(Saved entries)
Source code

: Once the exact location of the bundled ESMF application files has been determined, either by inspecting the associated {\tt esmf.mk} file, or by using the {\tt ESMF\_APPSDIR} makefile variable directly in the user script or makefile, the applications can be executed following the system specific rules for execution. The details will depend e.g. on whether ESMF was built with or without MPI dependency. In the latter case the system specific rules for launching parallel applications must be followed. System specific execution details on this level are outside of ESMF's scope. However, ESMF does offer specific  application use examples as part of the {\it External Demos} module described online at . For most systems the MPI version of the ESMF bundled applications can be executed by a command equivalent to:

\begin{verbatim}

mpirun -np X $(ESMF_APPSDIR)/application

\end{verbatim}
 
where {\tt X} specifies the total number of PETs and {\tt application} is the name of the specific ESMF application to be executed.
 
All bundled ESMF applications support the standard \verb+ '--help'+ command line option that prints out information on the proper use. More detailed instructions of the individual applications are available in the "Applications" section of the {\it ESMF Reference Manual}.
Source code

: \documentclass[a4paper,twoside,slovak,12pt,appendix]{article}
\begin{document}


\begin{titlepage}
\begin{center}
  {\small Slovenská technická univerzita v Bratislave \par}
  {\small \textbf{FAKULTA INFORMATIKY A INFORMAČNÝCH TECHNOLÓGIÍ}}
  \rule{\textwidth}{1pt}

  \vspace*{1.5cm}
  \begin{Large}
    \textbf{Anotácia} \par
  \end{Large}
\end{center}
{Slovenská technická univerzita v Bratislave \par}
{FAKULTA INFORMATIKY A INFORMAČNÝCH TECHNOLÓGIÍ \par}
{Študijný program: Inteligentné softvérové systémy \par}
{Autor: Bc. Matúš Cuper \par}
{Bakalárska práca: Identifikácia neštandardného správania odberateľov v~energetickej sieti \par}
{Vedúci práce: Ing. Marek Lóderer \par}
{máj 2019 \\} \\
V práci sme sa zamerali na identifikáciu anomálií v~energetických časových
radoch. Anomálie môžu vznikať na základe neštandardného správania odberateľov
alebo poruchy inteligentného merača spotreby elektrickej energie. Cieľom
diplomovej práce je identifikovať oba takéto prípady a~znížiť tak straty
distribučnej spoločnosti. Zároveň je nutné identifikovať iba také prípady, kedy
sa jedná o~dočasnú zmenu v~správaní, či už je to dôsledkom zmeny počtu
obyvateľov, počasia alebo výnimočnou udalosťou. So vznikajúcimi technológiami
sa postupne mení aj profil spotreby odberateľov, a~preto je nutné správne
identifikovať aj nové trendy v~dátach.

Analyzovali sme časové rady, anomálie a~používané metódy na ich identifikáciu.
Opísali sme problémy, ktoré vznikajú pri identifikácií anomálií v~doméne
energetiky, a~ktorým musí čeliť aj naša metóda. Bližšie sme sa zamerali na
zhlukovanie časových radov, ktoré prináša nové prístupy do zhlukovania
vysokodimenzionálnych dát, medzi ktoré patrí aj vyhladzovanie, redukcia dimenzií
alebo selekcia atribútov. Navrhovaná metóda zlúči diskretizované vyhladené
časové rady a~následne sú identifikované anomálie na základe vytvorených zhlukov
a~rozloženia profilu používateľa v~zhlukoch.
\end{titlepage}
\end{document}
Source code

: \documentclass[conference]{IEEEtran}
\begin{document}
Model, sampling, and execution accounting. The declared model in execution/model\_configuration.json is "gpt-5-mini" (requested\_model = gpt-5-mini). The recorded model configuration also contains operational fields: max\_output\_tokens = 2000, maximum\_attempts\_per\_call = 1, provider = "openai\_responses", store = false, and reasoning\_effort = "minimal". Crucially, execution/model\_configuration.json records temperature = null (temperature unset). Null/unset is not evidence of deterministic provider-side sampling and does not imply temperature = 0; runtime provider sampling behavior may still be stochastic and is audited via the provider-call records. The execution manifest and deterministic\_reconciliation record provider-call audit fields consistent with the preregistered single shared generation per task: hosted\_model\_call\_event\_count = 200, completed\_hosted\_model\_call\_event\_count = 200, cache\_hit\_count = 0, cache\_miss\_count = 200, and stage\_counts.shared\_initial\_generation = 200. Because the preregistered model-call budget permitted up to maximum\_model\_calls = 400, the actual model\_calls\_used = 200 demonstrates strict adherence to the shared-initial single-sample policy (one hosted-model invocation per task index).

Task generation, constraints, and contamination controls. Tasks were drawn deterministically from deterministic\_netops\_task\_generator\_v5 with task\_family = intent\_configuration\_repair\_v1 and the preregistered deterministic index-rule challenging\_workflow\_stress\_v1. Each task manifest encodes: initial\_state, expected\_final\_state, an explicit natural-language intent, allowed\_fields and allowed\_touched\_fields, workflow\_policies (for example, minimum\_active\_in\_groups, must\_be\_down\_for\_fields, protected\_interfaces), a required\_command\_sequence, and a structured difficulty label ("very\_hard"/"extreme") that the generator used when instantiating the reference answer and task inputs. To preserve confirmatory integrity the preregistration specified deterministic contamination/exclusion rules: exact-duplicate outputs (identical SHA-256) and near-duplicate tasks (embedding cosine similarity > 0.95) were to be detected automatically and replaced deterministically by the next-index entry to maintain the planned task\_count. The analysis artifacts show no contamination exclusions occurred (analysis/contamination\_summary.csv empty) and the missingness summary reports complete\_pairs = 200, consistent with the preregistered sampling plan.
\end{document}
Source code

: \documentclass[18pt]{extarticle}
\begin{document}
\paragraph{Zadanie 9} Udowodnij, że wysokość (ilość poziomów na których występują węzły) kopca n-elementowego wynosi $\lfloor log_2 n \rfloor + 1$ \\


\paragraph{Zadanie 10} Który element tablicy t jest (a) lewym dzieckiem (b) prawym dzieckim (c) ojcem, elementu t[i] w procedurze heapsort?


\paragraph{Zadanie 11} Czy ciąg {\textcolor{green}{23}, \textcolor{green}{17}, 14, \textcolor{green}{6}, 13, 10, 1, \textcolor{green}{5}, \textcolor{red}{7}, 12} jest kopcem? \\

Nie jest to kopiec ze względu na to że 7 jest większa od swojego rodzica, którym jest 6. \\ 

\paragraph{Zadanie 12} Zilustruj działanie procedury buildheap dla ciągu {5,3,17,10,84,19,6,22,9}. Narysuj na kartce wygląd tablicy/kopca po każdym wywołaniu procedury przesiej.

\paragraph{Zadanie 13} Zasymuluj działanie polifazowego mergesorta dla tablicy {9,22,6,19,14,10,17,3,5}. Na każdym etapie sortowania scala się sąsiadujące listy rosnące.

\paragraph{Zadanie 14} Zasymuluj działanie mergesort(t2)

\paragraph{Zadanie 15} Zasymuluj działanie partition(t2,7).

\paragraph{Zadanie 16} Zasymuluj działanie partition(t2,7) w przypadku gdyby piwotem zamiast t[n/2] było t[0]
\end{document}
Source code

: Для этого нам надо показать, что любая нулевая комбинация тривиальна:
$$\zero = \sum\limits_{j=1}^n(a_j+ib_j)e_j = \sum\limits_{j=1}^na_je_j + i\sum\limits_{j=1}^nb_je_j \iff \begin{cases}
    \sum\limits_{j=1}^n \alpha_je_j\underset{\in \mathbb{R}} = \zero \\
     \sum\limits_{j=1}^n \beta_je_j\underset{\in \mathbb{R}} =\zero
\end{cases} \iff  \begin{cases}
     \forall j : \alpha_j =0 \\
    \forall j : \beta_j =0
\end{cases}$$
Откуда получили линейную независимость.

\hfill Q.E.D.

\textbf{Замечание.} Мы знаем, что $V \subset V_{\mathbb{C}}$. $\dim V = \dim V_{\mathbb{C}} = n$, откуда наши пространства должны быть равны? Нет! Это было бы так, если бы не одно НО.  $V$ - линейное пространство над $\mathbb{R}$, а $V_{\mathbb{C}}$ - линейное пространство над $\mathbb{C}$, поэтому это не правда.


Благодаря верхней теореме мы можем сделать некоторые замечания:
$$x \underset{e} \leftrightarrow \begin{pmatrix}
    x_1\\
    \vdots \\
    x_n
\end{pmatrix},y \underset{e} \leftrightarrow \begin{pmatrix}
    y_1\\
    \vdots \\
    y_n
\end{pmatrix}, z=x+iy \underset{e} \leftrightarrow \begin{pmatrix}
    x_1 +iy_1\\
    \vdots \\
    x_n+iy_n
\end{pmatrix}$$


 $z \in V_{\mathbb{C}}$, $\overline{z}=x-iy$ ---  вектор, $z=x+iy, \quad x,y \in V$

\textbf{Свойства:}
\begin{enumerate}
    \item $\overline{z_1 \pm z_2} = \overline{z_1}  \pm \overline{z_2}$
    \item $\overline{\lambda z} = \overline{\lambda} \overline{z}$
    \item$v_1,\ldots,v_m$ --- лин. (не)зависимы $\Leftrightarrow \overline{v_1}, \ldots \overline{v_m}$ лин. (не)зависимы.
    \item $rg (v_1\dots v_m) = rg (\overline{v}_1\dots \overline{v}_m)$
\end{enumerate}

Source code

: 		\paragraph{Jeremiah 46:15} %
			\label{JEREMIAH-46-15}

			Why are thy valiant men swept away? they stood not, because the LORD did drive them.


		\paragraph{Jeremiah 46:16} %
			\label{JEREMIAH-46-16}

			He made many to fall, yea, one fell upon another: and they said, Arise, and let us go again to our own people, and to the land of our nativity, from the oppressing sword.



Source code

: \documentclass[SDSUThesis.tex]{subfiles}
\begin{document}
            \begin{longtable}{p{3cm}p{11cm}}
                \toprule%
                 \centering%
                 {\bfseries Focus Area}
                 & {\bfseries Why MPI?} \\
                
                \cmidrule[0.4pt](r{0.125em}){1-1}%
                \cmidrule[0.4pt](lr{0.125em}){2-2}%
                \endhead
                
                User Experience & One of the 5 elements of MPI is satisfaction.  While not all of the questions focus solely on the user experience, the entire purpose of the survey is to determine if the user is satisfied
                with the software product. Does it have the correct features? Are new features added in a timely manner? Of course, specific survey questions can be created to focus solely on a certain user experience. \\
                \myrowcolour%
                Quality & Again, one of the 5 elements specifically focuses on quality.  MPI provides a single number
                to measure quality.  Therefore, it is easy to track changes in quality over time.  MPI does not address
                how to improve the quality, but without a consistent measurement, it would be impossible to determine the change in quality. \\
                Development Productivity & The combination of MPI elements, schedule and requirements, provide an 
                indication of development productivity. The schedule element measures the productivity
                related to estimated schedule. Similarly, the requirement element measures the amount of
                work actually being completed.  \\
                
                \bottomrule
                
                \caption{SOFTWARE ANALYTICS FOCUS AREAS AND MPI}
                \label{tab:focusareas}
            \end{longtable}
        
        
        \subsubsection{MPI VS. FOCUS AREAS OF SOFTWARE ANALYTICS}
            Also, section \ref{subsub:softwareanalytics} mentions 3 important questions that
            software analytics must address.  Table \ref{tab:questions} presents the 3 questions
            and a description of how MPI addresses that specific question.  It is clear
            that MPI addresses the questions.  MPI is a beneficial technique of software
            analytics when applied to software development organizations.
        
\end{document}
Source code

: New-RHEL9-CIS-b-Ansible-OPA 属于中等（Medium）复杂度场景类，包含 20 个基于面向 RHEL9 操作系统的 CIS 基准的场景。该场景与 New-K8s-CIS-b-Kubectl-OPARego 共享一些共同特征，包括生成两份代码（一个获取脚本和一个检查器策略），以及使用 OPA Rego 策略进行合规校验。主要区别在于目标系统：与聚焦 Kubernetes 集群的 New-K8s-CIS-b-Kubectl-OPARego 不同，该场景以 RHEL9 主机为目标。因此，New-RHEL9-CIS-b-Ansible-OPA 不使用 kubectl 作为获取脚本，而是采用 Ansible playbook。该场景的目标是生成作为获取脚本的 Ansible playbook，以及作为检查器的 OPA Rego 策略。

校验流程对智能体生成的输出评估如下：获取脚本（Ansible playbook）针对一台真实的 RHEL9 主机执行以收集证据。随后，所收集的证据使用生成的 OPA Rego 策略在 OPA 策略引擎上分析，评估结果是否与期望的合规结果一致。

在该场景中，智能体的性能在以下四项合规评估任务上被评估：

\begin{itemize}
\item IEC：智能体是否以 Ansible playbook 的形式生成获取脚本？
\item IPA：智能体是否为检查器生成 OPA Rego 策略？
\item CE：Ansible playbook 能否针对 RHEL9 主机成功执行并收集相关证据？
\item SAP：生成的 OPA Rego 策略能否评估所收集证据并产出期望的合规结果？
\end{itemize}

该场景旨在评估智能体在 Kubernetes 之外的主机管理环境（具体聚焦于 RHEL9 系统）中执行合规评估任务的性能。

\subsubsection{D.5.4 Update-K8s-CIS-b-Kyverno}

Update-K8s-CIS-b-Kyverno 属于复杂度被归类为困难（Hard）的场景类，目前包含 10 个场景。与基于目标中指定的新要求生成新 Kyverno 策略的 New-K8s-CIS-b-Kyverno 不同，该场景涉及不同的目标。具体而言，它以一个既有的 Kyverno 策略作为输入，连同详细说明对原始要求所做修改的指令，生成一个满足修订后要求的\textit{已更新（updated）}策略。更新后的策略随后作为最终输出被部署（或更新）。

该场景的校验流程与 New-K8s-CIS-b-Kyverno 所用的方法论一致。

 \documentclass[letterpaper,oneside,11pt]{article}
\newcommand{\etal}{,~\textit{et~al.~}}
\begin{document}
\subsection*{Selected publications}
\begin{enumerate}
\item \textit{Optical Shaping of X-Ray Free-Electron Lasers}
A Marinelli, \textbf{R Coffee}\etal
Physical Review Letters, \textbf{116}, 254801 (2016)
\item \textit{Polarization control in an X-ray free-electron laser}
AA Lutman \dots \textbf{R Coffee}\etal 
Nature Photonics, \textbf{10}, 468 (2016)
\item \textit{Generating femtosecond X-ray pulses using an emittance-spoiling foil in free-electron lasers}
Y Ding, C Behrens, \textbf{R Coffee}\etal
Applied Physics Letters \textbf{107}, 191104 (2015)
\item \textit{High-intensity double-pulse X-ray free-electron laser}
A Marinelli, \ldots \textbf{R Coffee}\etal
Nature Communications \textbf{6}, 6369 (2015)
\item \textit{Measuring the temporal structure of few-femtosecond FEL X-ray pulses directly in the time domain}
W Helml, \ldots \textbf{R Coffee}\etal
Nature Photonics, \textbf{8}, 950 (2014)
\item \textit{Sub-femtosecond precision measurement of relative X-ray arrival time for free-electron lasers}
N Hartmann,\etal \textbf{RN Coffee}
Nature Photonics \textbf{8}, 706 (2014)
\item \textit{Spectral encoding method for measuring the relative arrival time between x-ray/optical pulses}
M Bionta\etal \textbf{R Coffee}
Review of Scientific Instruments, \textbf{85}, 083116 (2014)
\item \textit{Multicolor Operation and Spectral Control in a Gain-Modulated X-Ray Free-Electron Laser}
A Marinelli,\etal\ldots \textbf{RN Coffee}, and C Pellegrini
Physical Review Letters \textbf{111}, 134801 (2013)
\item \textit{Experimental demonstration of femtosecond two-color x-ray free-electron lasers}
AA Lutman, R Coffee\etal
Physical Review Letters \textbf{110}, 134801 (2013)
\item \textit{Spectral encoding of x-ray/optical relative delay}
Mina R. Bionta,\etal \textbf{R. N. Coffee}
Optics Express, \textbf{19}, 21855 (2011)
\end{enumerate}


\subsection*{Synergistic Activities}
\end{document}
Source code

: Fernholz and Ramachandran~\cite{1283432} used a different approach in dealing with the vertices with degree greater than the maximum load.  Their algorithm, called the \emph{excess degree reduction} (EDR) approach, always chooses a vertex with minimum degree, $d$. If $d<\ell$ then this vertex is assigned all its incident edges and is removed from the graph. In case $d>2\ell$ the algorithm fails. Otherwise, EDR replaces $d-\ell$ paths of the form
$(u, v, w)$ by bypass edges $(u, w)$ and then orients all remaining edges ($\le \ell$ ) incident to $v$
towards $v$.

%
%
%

▸ **Work item**
Search the records above for "underset" and copy every line that has it.

▸ **Result of the exercise**
    \sum\limits_{j=1}^n \alpha_je_j\underset{\in \mathbb{R}} = \zero \\
     \sum\limits_{j=1}^n \beta_je_j\underset{\in \mathbb{R}} =\zero
$$x \underset{e} \leftrightarrow \begin{pmatrix}
\end{pmatrix},y \underset{e} \leftrightarrow \begin{pmatrix}
\end{pmatrix}, z=x+iy \underset{e} \leftrightarrow \begin{pmatrix}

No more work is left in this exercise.